Exercise: Below are some entries; state how many of their lines contain the word "first", with nothing else in the reply.

Data section:

+++

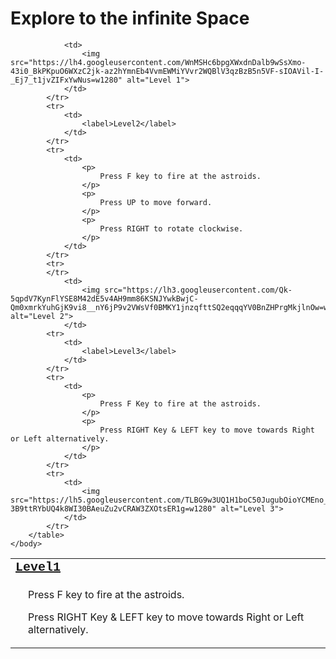 <html>
    <style>
        label{
            text-decoration-line: underline;
            font-weight: 900;
            font-size: 20px;
            font-family: 'Courier New', Courier, monospace;
        }
        p{
            margin-left: 20px;
        }
        img{
            width: 400px;
            height: 300px;
            margin-left: 20px;
        }
    </style>
    <body>
        <h1>Explore to the infinite Space</h1>
        <table>
            <tr>
                <td>
                    <label>Level1</label>
                </td>
            </tr>
            <tr>
                <td>
                    <p>
                        Press F key to fire at the astroids.
                    </p>
                    <p>
                        Press RIGHT Key & LEFT key to move towards Right or Left alternatively.
                    </p>
                </td>
            </tr>
            <tr>
                
                <td>
                    <img src="https://lh4.googleusercontent.com/WnMSHc6bpgXWxdnDalb9wSsXmo-43i0_BkPKpuO6WXzC2jk-az2hYmnEb4VvmEWMiYVvr2WQBlV3qzBzB5n5VF-sIOAVil-I-_Ej7_t1jvZIFxYwNus=w1280" alt="Level 1">
                </td>
            </tr>
            <tr>
                <td>
                    <label>Level2</label>
                </td>
            </tr>
            <tr>
                <td>
                    <p>
                        Press F key to fire at the astroids.
                    </p>
                    <p>
                        Press UP to move forward.
                    </p>
                    <p>
                        Press RIGHT to rotate clockwise.
                    </p>
                </td>
            </tr>
            <tr>
            </tr>
                <td>
                    <img src="https://lh3.googleusercontent.com/Qk-5qpdV7KynFlYSE8M42dE5v4AH9mm86KSNJYwkBwjC-Qm0xmrkYuhGjK9vi8__nY6jP9v2VWsVf0BMKY1jnzqfttSQ2eqqqYV0BnZHPrgMkjlnOw=w1280" alt="Level 2">
                </td>
            <tr>
                <td>
                    <label>Level3</label>
                </td>
            </tr>
            <tr>
                <td>
                    <p>
                        Press F Key to fire at the astroids.
                    </p>
                    <p> 
                        Press RIGHT Key & LEFT key to move towards Right or Left alternatively.
                    </p>
                </td>
            </tr>
            <tr>
                <td>
                    <img src="https://lh5.googleusercontent.com/TLBG9w3UQ1H1boC50JugubOioYCMEno_wV3Vf3Bj_EqZDOqIzrhJvLHsPDKrQQRxDJFzOo5XDK-3B9ttRYbUQ4k8WI30BAeuZu2vCRAW3ZXOtsER1g=w1280" alt="Level 3">
                </td>
            </tr>
        </table>
    </body>
</html>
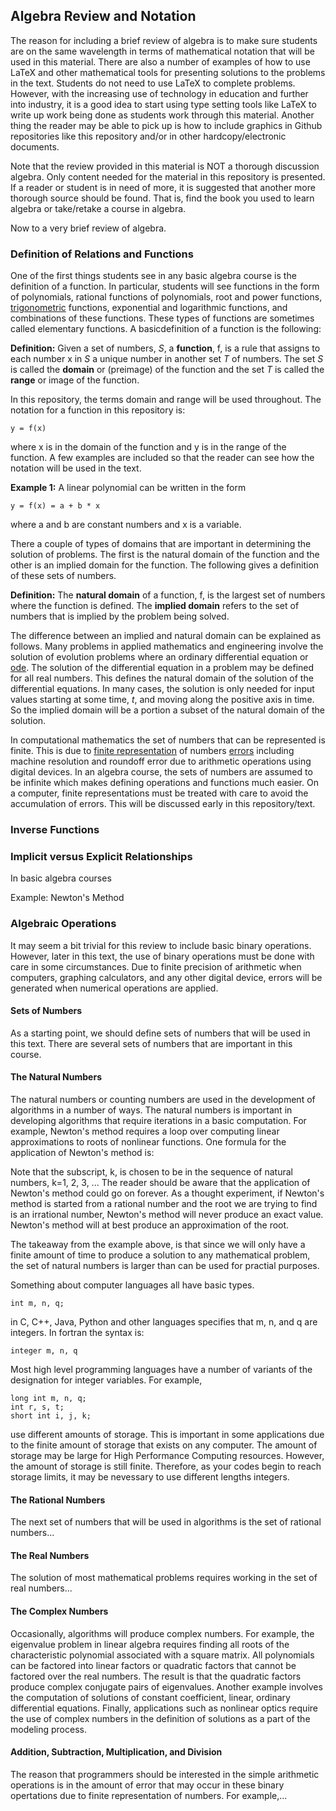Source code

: ## Algebra Review and Notation

The reason for including a brief review of algebra is to make sure students are on the same wavelength in terms of mathematical
notation that will be used in this material. There are also a number of examples of how to use LaTeX and other mathematical
tools for presenting solutions to the problems in the text. Students do not need to use LaTeX to complete problems. However,
with the increasing use of technology in education and further into industry, it is a good idea to start using type setting
tools like LaTeX to write up work being done as students work through this material. Another thing the reader may be able to
pick up is how to include graphics in Github repositories like this repository and/or in other hardcopy/electronic documents.

Note that the review provided in this material is NOT a thorough discussion algebra. Only content needed for the material in 
this repository is presented. If a reader or student is in need of more, it is suggested that another more thorough source 
should be found. That is, find the book you used to learn algebra or take/retake a course in algebra.

Now to a very brief review of algebra.

### Definition of Relations and Functions

One of the first things students see in any basic algebra course is the definition of a function. In particular, students will
see functions in the form of polynomials, rational functions of polynomials, root and power functions,
[trigonometric](https://jvkoebbe.github.io/math4610/basicReview/trigonometry) functions, exponential and logarithmic functions,
and combinations of these functions. These types of functions are sometimes called elementary functions. A basicdefinition of a 
function is the following:

**Definition:**   Given a set of numbers, _S_, a **function**, f, is a rule that assigns to each number x in _S_ a unique number 
in another set _T_ of numbers. The set _S_ is called the **domain** or (preimage) of the function and the set _T_ is called the 
**range** or image of the function.

In this repository, the terms domain and range will be used throughout. The notation for a function in this repository is:

    y = f(x)
    
where x is in the domain of the function and y is in the range of the function. A few examples are included so that the reader
can see how the notation will be used in the text.

**Example 1:** A linear polynomial can be written in the form

    y = f(x) = a + b * x

where a and b are constant numbers and x is a variable.

There a couple of types of domains that are important in determining the solution of problems. The first is the natural domain
of the function and the other is an implied domain for the function. The following gives a definition of these sets of numbers.

**Definition:** The **natural domain** of a function, f, is the largest set of numbers where the function is defined. The 
**implied domain** refers to the set of numbers that is implied by the problem being solved.

The difference between an implied and natural domain can be explained as follows. Many problems in applied mathematics and
engineering involve the solution of evolution problems where an ordinary differential equation or
[ode](https://jvkoebbe/math4610/chapter_14/ode). The solution of the differential equation in a problem may be defined for all
real numbers. This defines the natural domain of the solution of the differential equations. In many cases, the solution is
only needed for input values starting at some time, _t_, and moving along the positive axis in time. So the implied domain will
be a portion a subset of the natural domain of the solution.

In computational mathematics the set of numbers that can be represented is finite. This is due to 
[finite representation](https://jvkoebbe.github.io/math4610/machinePrecision) of numbers
[errors](https://jvkoebbe.github.io/math4610/chapter_02/roundoffError) including machine resolution and roundoff error due to 
arithmetic operations using digital devices. In an algebra course, the sets of numbers are assumed to be infinite which makes 
defining operations and functions much easier. On a computer, finite representations must be treated with care to avoid the
accumulation of errors. This will be discussed early in this repository/text.

### Inverse Functions

### Implicit versus Explicit Relationships

In basic algebra courses

Example: Newton's Method

### Algebraic Operations

It may seem a bit trivial for this review to include basic binary operations. However, later in this text, the use of binary
operations must be done with care in some circumstances. Due to finite precision of arithmetic when computers, graphing
calculators, and any other digital device, errors will be generated when numerical operations are applied.

#### Sets of Numbers

As a starting point, we should define sets of numbers that will be used in this text. There are several sets of numbers that
are important in this course. 

#### The Natural Numbers

The natural numbers or counting numbers are used in the development of algorithms in a number of ways. The natural numbers is 
important in developing algorithms that require iterations in a basic computation. For example, Newton's method requires a loop 
over computing linear approximations to roots of nonlinear functions. One formula for the application of Newton's method is:

Note that the subscript, k, is chosen to be in the sequence of natural numbers, k=1, 2, 3, ... The reader should be aware that
the application of Newton's method could go on forever. As a thought experiment, if Newton's method is started from a rational
number and the root we are trying to find is an irrational number, Newton's method will never produce an exact value. Newton's
method will at best produce an approximation of the root.

The takeaway from the example above, is that since we will only have a finite amount of time to produce a solution to any
mathematical problem, the set of natural numbers is larger than can be used for practial purposes.

Something about computer languages all have basic types.

    int m, n, q;

in C, C++, Java, Python and other languages specifies that m, n, and q are integers. In fortran the syntax is:

    integer m, n, q

Most high level programming languages have a number of variants of the designation for integer variables. For example,

    long int m, n, q;
    int r, s, t;
    short int i, j, k;

use different amounts of storage. This is important in some applications due to the finite amount of storage that exists on
any computer. The amount of storage may be large for High Performance Computing resources. However, the amount of storage is
still finite. Therefore, as your codes begin to reach storage limits, it may be nevessary to use different lengths integers.

#### The Rational Numbers

The next set of numbers that will be used in algorithms is the set of rational numbers...

#### The Real Numbers

The solution of most mathematical problems requires working in the set of real numbers...

#### The Complex Numbers

Occasionally, algorithms will produce complex numbers. For example, the eigenvalue problem in linear algebra requires
finding all roots of the characteristic polynomial associated with a square matrix. All polynomials can be factored into
linear factors or quadratic factors that cannot be factored over the real numbers. The result is that the quadratic factors
produce complex conjugate pairs of eigenvalues. Another example involves the computation of solutions of constant
coefficient, linear, ordinary differential equations. Finally, applications such as nonlinear optics require the use of
complex numbers in the definition of solutions as a part of the modeling process.

#### Addition, Subtraction, Multiplication, and Division

The reason that programmers should be interested in the simple arithmetic operations is in the amount of error that may occur
in these binary opertations due to finite representation of numbers. For example,...
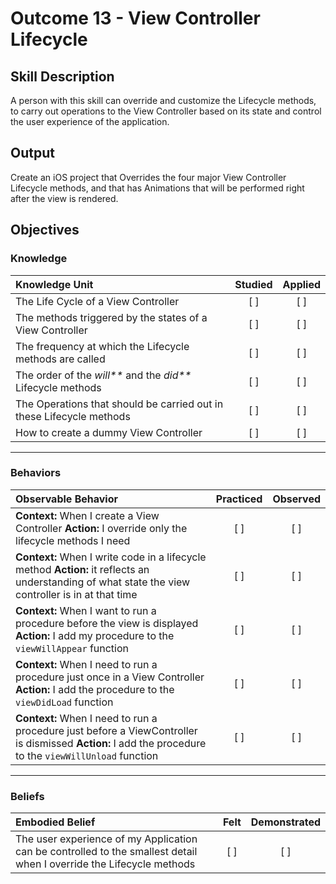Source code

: # Outcome 13 - View Controller Lifecycle
## Skill Description

A person with this skill can override and customize the Lifecycle methods, to carry out operations to the View Controller based on its state and control the user experience of the application.

## Output
Create an iOS project that Overrides the four major View Controller Lifecycle methods, and that has Animations that will be performed right after the view is rendered.


## Objectives
### Knowledge

| Knowledge Unit   |      Studied      | Applied |
|:-------------|:------------------:|:--------:|
| The Life Cycle of a View Controller | [ ] | [ ] |
| The methods triggered by the states of a View Controller | [ ] | [ ] |
| The frequency at which the Lifecycle methods are called | [ ] | [ ] |
| The order of the _will\*\*_ and the _did\*\*_ Lifecycle methods | [ ] | [ ] |
| The Operations that should be carried out in these Lifecycle methods | [ ] | [ ] |
| How to create a dummy View Controller | [ ] | [ ] |


------

### Behaviors

| Observable Behavior   |      Practiced      | Observed |
|:-------------|:------------------:|:--------:|
| **Context:** When I create a View Controller **Action:** I override only the lifecycle methods I need | [ ] | [ ] |
| **Context:** When I write code in a lifecycle method **Action:** it reflects an understanding of what state the view controller is in at that time | [ ] | [ ] |
| **Context:** When I want to run a procedure before the view is displayed **Action:**  I add my procedure to the `viewWillAppear` function | [ ] | [ ] |
| **Context:** When I need to run a procedure just once in a View Controller **Action:** I add the procedure to the `viewDidLoad` function | [ ] | [ ] |
| **Context:** When I need to run a procedure just before a ViewController is dismissed **Action:** I add the procedure to the `viewWillUnload` function | [ ] | [ ] |

------

### Beliefs

| Embodied Belief   |      Felt      | Demonstrated |
|:-------------|:------------------:|:--------:|
| The user experience of my Application can be controlled to the smallest detail when I override the Lifecycle methods | [ ] | [ ] |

+++

Your response: 2